I don't understand why you would discourage someone from making the water safe for their livestock during an ammonia spike, even a mild one. 

Why?  A couple of very good reasons...

First, and foremost, the true level of toxicity he is measuring is most likely far less than "0.25".  This measurement is 0.25 TOTAL ammonia, not the toxic level.  

To measure the "toxic" level of ammonia (free ammonia) some calculations need to me made, it is dependent on three factors - total ammonia, temperature and pH.

For a thorough explanation of this process, see this post...

https://forum.aquariumcoop.com/topic/13203-understanding-ammonia-toxicity/

On 7/2/2021 at 9:48 AM, Daniel said:

I would leave it alone because in the long run it is better to let the bacterial communities sort it out.

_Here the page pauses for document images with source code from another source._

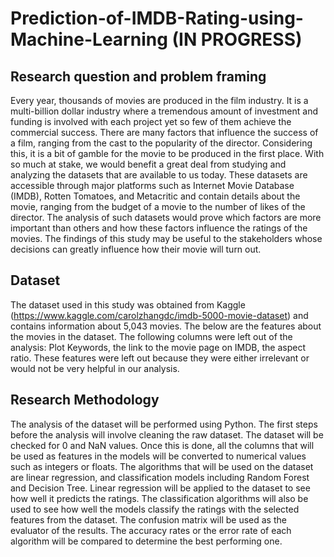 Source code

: # Prediction-of-IMDB-Rating-using-Machine-Learning (IN PROGRESS)

## Research question and problem framing
Every year, thousands of movies are produced in the film industry. It is a multi-billion dollar industry where a tremendous amount of investment and funding is involved with each project yet so few of them achieve the commercial success. There are many factors that influence the success of a film, ranging from the cast to the popularity of the director. Considering this, it is a bit of gamble for the movie to be produced in the first place. With so much at stake, we would benefit a great deal from studying and analyzing the datasets that are available to us today. These datasets are accessible through major platforms such as Internet Movie Database (IMDB), Rotten Tomatoes, and Metacritic and contain details about the movie, ranging from the budget of a movie to the number of likes of the director. The analysis of such datasets would prove which factors are more important than others and how these factors influence the ratings of the movies. The findings of this study may be useful to the stakeholders whose decisions can greatly influence how their movie will turn out.

## Dataset
The dataset used in this study was obtained from Kaggle (https://www.kaggle.com/carolzhangdc/imdb-5000-movie-dataset) and contains information about 5,043 movies. The below are the features about the movies in the dataset. The following columns were left out of the analysis: Plot Keywords, the link to the movie page on IMDB, the aspect ratio. These features were left out because they were either irrelevant or would not be very helpful in our analysis.

## Research Methodology
The analysis of the dataset will be performed using Python. The first steps before the analysis will involve cleaning the raw dataset. The dataset will be checked for 0 and NaN values. Once this is done, all the columns that will be used as features in the models will be converted to numerical values such as integers or floats. The algorithms that will be used on the dataset are linear regression, and classification models including Random Forest and Decision Tree. Linear regression will be applied to the dataset to see how well it predicts the ratings. The classification algorithms will also be used to see how well the models classify the ratings with the selected features from the dataset. The confusion matrix will be used as the evaluator of the results. The accuracy rates or the error rate of each algorithm will be compared to determine the best performing one.
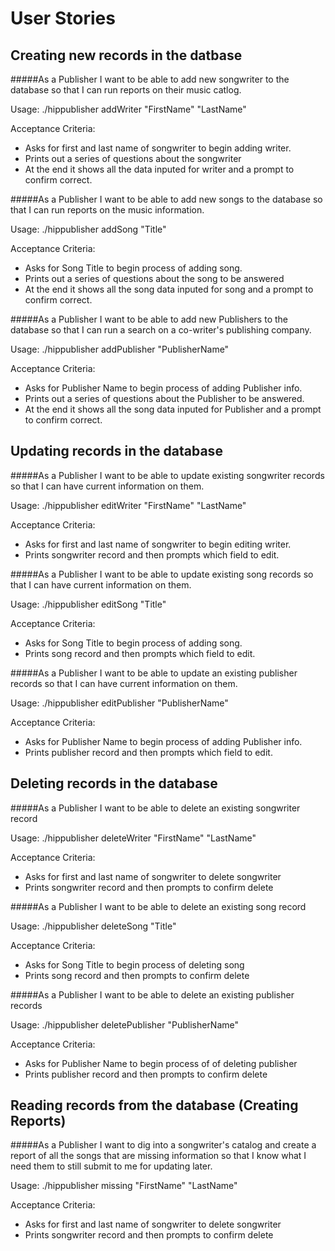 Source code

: User Stories
=============

## Creating new records in the datbase

#####As a Publisher I want to be able to add new songwriter to the database so that I can run reports on their music catlog.

Usage: ./hippublisher addWriter "FirstName" "LastName"

Acceptance Criteria:
* Asks for first and last name of songwriter to begin adding writer.
* Prints out a series of questions about the songwriter
* At the end it shows all the data inputed for writer and a prompt to confirm correct.


#####As a Publisher I want to be able to add new songs to the database so that I can run reports on the music information.

Usage: ./hippublisher addSong "Title"

Acceptance Criteria:
* Asks for Song Title to begin process of adding song.
* Prints out a series of questions about the song to be answered
* At the end it shows all the song data inputed for song and a prompt to confirm correct.


#####As a Publisher I want to be able to add new Publishers to the database so that I can run a search on a co-writer's publishing company.

Usage: ./hippublisher addPublisher "PublisherName"

Acceptance Criteria:
* Asks for Publisher Name to begin process of adding Publisher info.
* Prints out a series of questions about the Publisher to be answered.
* At the end it shows all the song data inputed for Publisher and a prompt to confirm correct.



## Updating records in the database

#####As a Publisher I want to be able to update existing songwriter records so that I can have current information on them.

Usage: ./hippublisher editWriter "FirstName" "LastName"

Acceptance Criteria:
* Asks for first and last name of songwriter to begin editing writer.
* Prints songwriter record and then prompts which field to edit.


#####As a Publisher I want to be able to update existing song records so that I can have current information on them.

Usage: ./hippublisher editSong "Title"

Acceptance Criteria:
* Asks for Song Title to begin process of adding song.
* Prints song record and then prompts which field to edit.


#####As a Publisher I want to be able to update an existing publisher records so that I can have current information on them.

Usage: ./hippublisher editPublisher "PublisherName"

Acceptance Criteria:
* Asks for Publisher Name to begin process of adding Publisher info.
* Prints publisher record and then prompts which field to edit.



## Deleting records in the database

#####As a Publisher I want to be able to delete an existing songwriter record

Usage: ./hippublisher deleteWriter "FirstName" "LastName"

Acceptance Criteria:
* Asks for first and last name of songwriter to delete songwriter
* Prints songwriter record and then prompts to confirm delete


#####As a Publisher I want to be able to delete an existing song record

Usage: ./hippublisher deleteSong "Title"

Acceptance Criteria:
* Asks for Song Title to begin process of deleting song
* Prints song record and then prompts to confirm delete


#####As a Publisher I want to be able to delete an existing publisher records

Usage: ./hippublisher deletePublisher "PublisherName"

Acceptance Criteria:
* Asks for Publisher Name to begin process of of deleting publisher
* Prints publisher record and then prompts to confirm delete



## Reading records from the database (Creating Reports)

#####As a Publisher I want to dig into a songwriter's catalog and create a report of all the songs that are missing information so that I know what I need them to still submit to me for updating later.

Usage: ./hippublisher missing "FirstName" "LastName"

Acceptance Criteria:
* Asks for first and last name of songwriter to delete songwriter
* Prints songwriter record and then prompts to confirm delete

Secondly, is for the exact reason that @Daniel is alluding to above.  Ammonia altering chemistry, such as Prime for example, do not eliminate (or reduce) said ammonia, they just change its form temporarily (which will be released as ammonia again in a short period of time).  This change in form is renders it unavailable to the beneficial bacteria that needs it as an energy source to survive.  If you take this away, you interrupt the normal functionality of the nitrogen cycle to some degree.  In other words, you risk stalling the cycle, and when the ammonia is released again, it will take longer to function as nature has designed and intended.

My strong recommendation is to resist the use of ammonia locking agents unless you are trying to buy a day or so to rectify "truly" toxic ammonia (free ammonia, not total) through another means, such as water change.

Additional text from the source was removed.